In the early 1920's, Joe Mears was at the height of his success as a passenger boat operator on the river Thames. His garage at Richmond looked after the coaches which brought holiday-makers to the river and he needed suitable vessels for smaller parties. So, in 1922 and 1923 he built two sister boats: Mutt and Jeff. They were named after two internationally popular cartoon characters created by Bud Fisher, a journalist on the San Francisco Chronicle. Jeff was the shorter of the pair, who always lost out in their encounters. Both launches were small, open craft of under 40ft and were the first of Mears' boats to be powered by internal combustion engines. Mutt ran from Westminster to London Bridge and Jeff from Westminster to Old Swan Pier. In the days when Joe Watson was skipper and Bert Wheeler her engineer, the return trip in Jeff cost just one shilling.

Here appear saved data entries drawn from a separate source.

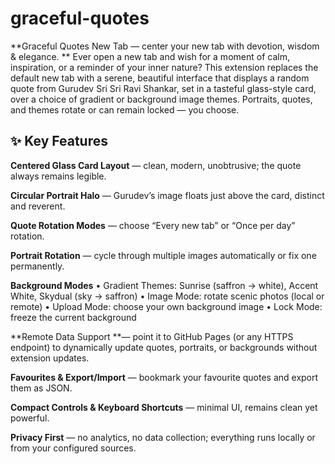 # graceful-quotes
**Graceful Quotes New Tab — center your new tab with devotion, wisdom & elegance.
**
Ever open a new tab and wish for a moment of calm, inspiration, or a reminder of your inner nature? This extension replaces the default new tab with a serene, beautiful interface that displays a random quote from Gurudev Sri Sri Ravi Shankar, set in a tasteful glass-style card, over a choice of gradient or background image themes. Portraits, quotes, and themes rotate or can remain locked — you choose.

## ✨ Key Features

**Centered Glass Card Layout** — clean, modern, unobtrusive; the quote always remains legible.

**Circular Portrait Halo** — Gurudev’s image floats just above the card, distinct and reverent.

**Quote Rotation Modes** — choose “Every new tab” or “Once per day” rotation.

**Portrait Rotation** — cycle through multiple images automatically or fix one permanently.

**Background Modes**
• Gradient Themes: Sunrise (saffron → white), Accent White, Skydual (sky → saffron)
• Image Mode: rotate scenic photos (local or remote)
• Upload Mode: choose your own background image
• Lock Mode: freeze the current background

**Remote Data Support **— point it to GitHub Pages (or any HTTPS endpoint) to dynamically update quotes, portraits, or backgrounds without extension updates.

**Favourites & Export/Import** — bookmark your favourite quotes and export them as JSON.

**Compact Controls & Keyboard Shortcuts** — minimal UI, remains clean yet powerful.

**Privacy First** — no analytics, no data collection; everything runs locally or from your configured sources.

Both launches went to Dunkirk and both survived the war but Mutt is now no more.

After 23 years, Jeff was sold to Thames Launches. Arthur Jacobs of Windsor took her over in 1952. He had a series of boats called Windsor and Jeff was renamed Windsor IV. She ran trips to Boveney Lock near Windsor. When Windsor II was scrapped, she took over her name.

Whatford & Sons of Hampton Court were her next owners and when their business was sold in 1981, Turks Launches took her on as their spare boat. Jeff is rare among the Dunkirk Ships still operating, because she remains very close to her original appearance and a trip in her, perhaps more than in any other, is instantly evocative of the period of the lively young things whom she served to entertain in the boisterous nineteen -twenties. Little did some of them guess that she would be there to rescue them from the beach at La Panne, to get them back to England in 1940.